ボブ・フォッシーは、1966年にフェリーニの『カビリアの夜』の舞台化である『スイート・チャリティ』を振り付けし、68年にはその映画化で監督デビューしている。速い話がフェリーニと縁がある。

だからジェシカ・ラングの天使(あるいは死神)は、どこまでも『甘い生活』のクラウディア・カルディナーレに似ているし、ベタベタに戯画化された顔と顔が連なってゆく演出にも納得できる。顔を重視したのはフェリーニなのだから。

色使いもそうだ。なにしろ撮影監督はジュゼッペ・ロトゥンノ。フェリーニとは、『サテリコン』(1969)、『ローマ』(1972)、『アマルコルド』(1973)、『カサノヴァ』(1976)、『オーケストラ・リハーサル』(1978)の撮影を手掛けてきたイタリア映画界のマエストロ。大部分が屋内セットでの撮影だから、ますますフェリーニ風になってくるのは、意図しているのか、ぼくがそう思ってしまうだけなのか。

フェリーニの影響を考えてしまうとはいえ、なんといってもこの映画のキモはダンス。そして振り付けはボブ・フォッシー。とうぜん踊り子を撮るときのカットわり、ショットの構成と展開、編集のリズムと音楽のタイミングなどには、圧倒される。踊りを知り尽くした者でなければこうはゆかない。

加えて、フォッシーがここに語るのは自分自身の心臓発作と手術のときの経験。それは『レニー・ブルース』(1974) を編集しながら、舞台『シカゴ』を演出していたときに起こる。それこそ死を間近にして生き返るという、強烈な経験。それを映画と踊り、踊りと映画にしてしおうというのだから、これをフェリーニの『8 1/2』と比べるなと言うほうが無理がある。
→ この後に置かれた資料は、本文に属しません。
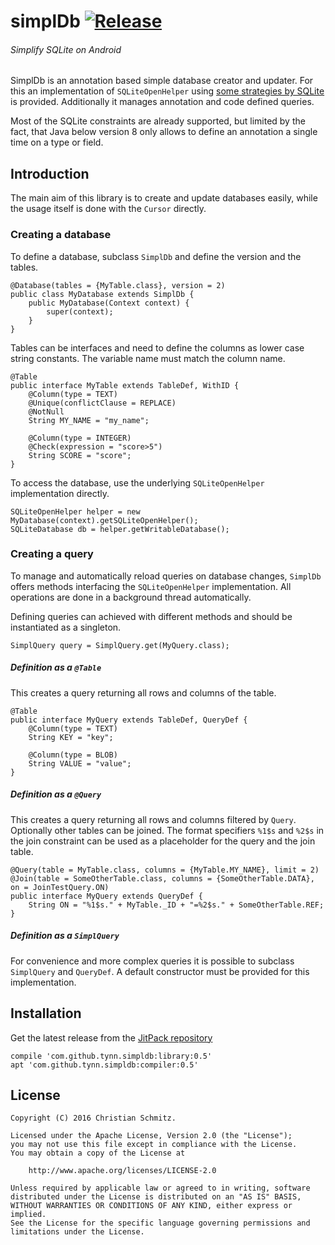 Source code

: # simplDb [![Release][1]][2]
###### Simplify SQLite on Android

SimplDb is an annotation based simple database creator and updater. For this an
implementation of `SQLiteOpenHelper` using [some strategies by SQLite][1] is
provided. Additionally it manages annotation and code defined queries.

Most of the SQLite constraints are already supported, but limited by the fact, that Java below
version 8 only allows to define an annotation a single time on a type or field.


## Introduction

The main aim of this library is to create and update databases easily, while the
usage itself is done with the `Cursor` directly.

### Creating a database

To define a database, subclass `SimplDb` and define the version and the tables.

    @Database(tables = {MyTable.class}, version = 2)
    public class MyDatabase extends SimplDb {
        public MyDatabase(Context context) {
            super(context);
        }
    }

Tables can be interfaces and need to define the columns as lower case string
constants. The variable name must match the column name.

    @Table
    public interface MyTable extends TableDef, WithID {
        @Column(type = TEXT)
        @Unique(conflictClause = REPLACE)
        @NotNull
        String MY_NAME = "my_name";

        @Column(type = INTEGER)
        @Check(expression = "score>5")
        String SCORE = "score";
    }

To access the database, use the underlying `SQLiteOpenHelper` implementation directly.

    SQLiteOpenHelper helper = new MyDatabase(context).getSQLiteOpenHelper();
    SQLiteDatabase db = helper.getWritableDatabase();


### Creating a query

To manage and automatically reload queries on database changes, `SimplDb` offers methods interfacing
the `SQLiteOpenHelper` implementation. All operations are done in a background thread automatically.

Defining queries can achieved with different methods and should be instantiated as a singleton.

    SimplQuery query = SimplQuery.get(MyQuery.class);

##### Definition as a `@Table`

This creates a query returning all rows and columns of the table.

    @Table
    public interface MyQuery extends TableDef, QueryDef {
        @Column(type = TEXT)
        String KEY = "key";

        @Column(type = BLOB)
        String VALUE = "value";
    }

##### Definition as a `@Query`

This creates a query returning all rows and columns filtered by `Query`. Optionally other tables
can be joined. The format specifiers `%1$s` and `%2$s` in the join constraint can be used as a
placeholder for the query and the join table.

    @Query(table = MyTable.class, columns = {MyTable.MY_NAME}, limit = 2)
    @Join(table = SomeOtherTable.class, columns = {SomeOtherTable.DATA}, on = JoinTestQuery.ON)
    public interface MyQuery extends QueryDef {
        String ON = "%1$s." + MyTable._ID + "=%2$s." + SomeOtherTable.REF;
    }

##### Definition as a `SimplQuery`

For convenience and more complex queries it is possible to subclass `SimplQuery` and `QueryDef`.
A default constructor must be provided for this implementation.


## Installation

Get the latest release from the [JitPack repository][2]

    compile 'com.github.tynn.simpldb:library:0.5'
    apt 'com.github.tynn.simpldb:compiler:0.5'


## License

    Copyright (C) 2016 Christian Schmitz.

    Licensed under the Apache License, Version 2.0 (the "License");
    you may not use this file except in compliance with the License.
    You may obtain a copy of the License at
   
        http://www.apache.org/licenses/LICENSE-2.0

    Unless required by applicable law or agreed to in writing, software
    distributed under the License is distributed on an "AS IS" BASIS,
    WITHOUT WARRANTIES OR CONDITIONS OF ANY KIND, either express or implied.
    See the License for the specific language governing permissions and
    limitations under the License.


 [1]: https://jitpack.io/v/tynn/simpldb.svg
 [2]: https://jitpack.io/#tynn/simpldb
 [3]: https://www.sqlite.org/lang_altertable.html#otheralter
あらゆる巨匠の作品はどこか自伝のようになる。そう言っていたのは、フェリーニを師と仰ぐプーピ・アヴァーティだけれど、ここにもそれを確かめることができる。

そういう意味でここにあるのは、人生と舞台、その喜びと苦悩、誠実と裏切り、そして生と死のはざまのコエログラフィア(coerografia)。それは「踊り(khoréa)」を「書く(gráphō)」という営みにほかならない。